The agreement in controversy provides that as Moore "desires an option to acquire a 51% interest" in the mining property, he shall, not later than February 16, 1942, take possession "and commence the mining operation in the mine located upon said real property known as the Governor Mine, and will thereafter continuously operate said property and develop the same, expending thereon such moneys as may be necessary properly to develop said mine, estimated at $25,000.00 and will place said mine on production within a period of twelve months from the date hereof, provided that delays are not incurred by reason of strikes, lockouts, governmental regulations or any other causes beyond the control of [Moore], and in the event that [Moore] should be delayed in placing said mine on production within said period of twelve months by reason of such cause or causes, then said twelve months' period shall be extended to cover such period of time as [Moore] shall be unable to work said mine. 2. [Moore] will carry on said work in a miner-like fashion and pay for all labor, insurance premiums, power and utility bills, all materials purchased, supplies used, and all other expenses of such work so as to develop the greatest possible tonnage of ore consistent with good work and proper development, working not less than ninety man shifts per month. ... 4. ... all [net] profits made shall be divided 49% to the [Woods] and 51% to [Moore], such division to be made through the instrumentality of the corporation next specified, if created. 5. The [Woods] will, at any time that [Moore] elects, convey title to ... a corporation to be formed under the laws of the State of California ... having a Board of five directors and with a capital stock structure ... which ... shall be issued as follows: 49% thereof to the [Woods] [26 Cal. 2d 625] or their nominees and 51% thereof to [Moore] or his nominee. The determination to create a corporation ... shall rest with [Moore]. ..."

The evidence shows, without conflict, that upon the execution of the contract on February 16, 1942, Moore took possession of the mine and during the next five months expended $22,300 in developing it. He also paid the Woods $5,000 as required by the agreement.
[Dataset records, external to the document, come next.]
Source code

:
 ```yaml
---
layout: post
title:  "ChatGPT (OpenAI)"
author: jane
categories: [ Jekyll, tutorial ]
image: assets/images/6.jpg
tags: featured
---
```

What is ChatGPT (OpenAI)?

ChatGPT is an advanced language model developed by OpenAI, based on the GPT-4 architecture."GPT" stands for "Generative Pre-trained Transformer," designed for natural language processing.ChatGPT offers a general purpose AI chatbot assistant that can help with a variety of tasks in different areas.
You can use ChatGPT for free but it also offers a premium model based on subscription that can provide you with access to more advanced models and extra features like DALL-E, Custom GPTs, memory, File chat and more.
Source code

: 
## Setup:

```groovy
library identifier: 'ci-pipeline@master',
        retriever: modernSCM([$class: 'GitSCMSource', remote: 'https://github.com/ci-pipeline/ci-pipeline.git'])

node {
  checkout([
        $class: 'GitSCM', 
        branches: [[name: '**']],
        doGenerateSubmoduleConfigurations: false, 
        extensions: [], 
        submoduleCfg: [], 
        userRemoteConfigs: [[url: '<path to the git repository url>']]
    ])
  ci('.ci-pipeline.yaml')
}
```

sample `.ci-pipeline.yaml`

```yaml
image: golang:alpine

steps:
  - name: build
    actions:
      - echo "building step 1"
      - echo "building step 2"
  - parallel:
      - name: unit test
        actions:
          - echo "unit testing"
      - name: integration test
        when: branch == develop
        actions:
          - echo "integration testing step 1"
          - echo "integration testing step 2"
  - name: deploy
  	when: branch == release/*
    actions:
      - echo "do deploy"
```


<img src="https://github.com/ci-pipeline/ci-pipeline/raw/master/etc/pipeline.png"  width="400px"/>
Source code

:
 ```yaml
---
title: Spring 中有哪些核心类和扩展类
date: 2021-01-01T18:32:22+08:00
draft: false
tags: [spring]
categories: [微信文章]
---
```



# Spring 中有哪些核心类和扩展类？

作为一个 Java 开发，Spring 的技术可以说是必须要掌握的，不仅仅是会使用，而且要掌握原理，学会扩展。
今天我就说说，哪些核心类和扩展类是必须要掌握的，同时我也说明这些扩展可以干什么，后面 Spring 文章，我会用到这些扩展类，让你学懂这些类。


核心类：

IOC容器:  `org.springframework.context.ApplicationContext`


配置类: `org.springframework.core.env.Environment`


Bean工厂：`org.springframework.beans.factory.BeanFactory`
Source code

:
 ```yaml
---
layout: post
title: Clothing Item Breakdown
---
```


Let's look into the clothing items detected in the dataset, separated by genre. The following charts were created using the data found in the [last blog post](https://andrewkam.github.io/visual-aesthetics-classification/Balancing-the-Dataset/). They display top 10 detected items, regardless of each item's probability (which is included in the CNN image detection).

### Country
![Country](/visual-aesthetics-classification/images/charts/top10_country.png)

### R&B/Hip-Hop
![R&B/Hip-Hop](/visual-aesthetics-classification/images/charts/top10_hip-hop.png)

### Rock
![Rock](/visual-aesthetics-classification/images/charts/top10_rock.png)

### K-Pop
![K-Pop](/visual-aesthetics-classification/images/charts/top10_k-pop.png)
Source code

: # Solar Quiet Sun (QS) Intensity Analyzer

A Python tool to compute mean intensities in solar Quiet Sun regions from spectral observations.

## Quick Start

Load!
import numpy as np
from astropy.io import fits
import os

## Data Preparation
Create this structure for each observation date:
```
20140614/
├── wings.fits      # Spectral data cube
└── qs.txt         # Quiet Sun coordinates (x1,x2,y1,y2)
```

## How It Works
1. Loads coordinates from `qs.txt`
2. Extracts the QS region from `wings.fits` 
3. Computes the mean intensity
The mine has been greatly improved by Moore, but he has not realized any return from it.

Prior to July 16, 1942, the material priority regulations isued by the War Production Board were modified to prevent the further procurement of materials essential to mining operations and since that time it has been impossible to operate the property. Moreover, before that date, the continuance of mining operations was prevented by the induction into the armed forces of certain of Moore's irreplaceable and essential employees. Finally, on October 8, 1942, the War Production Board issued an order prohibiting the further conduct of gold mining operations. The land which is the subject of the contract in controversy is valuable only as a gold mining property and the circumstances which have prevented Moore's operation of the property since July 16, 1942, are causes beyond his control.

From the time of the discontinuance of the mining operations to January 10, 1943, when the trial of this suit commenced, Moore expended approximately $2,300 for the protection of the properties against theft, injury, or destruction during the suspension of operations; $1,033.65 of this amount was paid after October 8, 1942, when all gold mining operations were prohibited. The "shutdown" or "standby" expenses will continue at the rate of about $300 per month. In July, 1942, Moore gave the Woods notice that he elected to have the title to the land conveyed to a corporation to be formed in accordance with the provisions of the contract. The Woods refused to comply with his demand.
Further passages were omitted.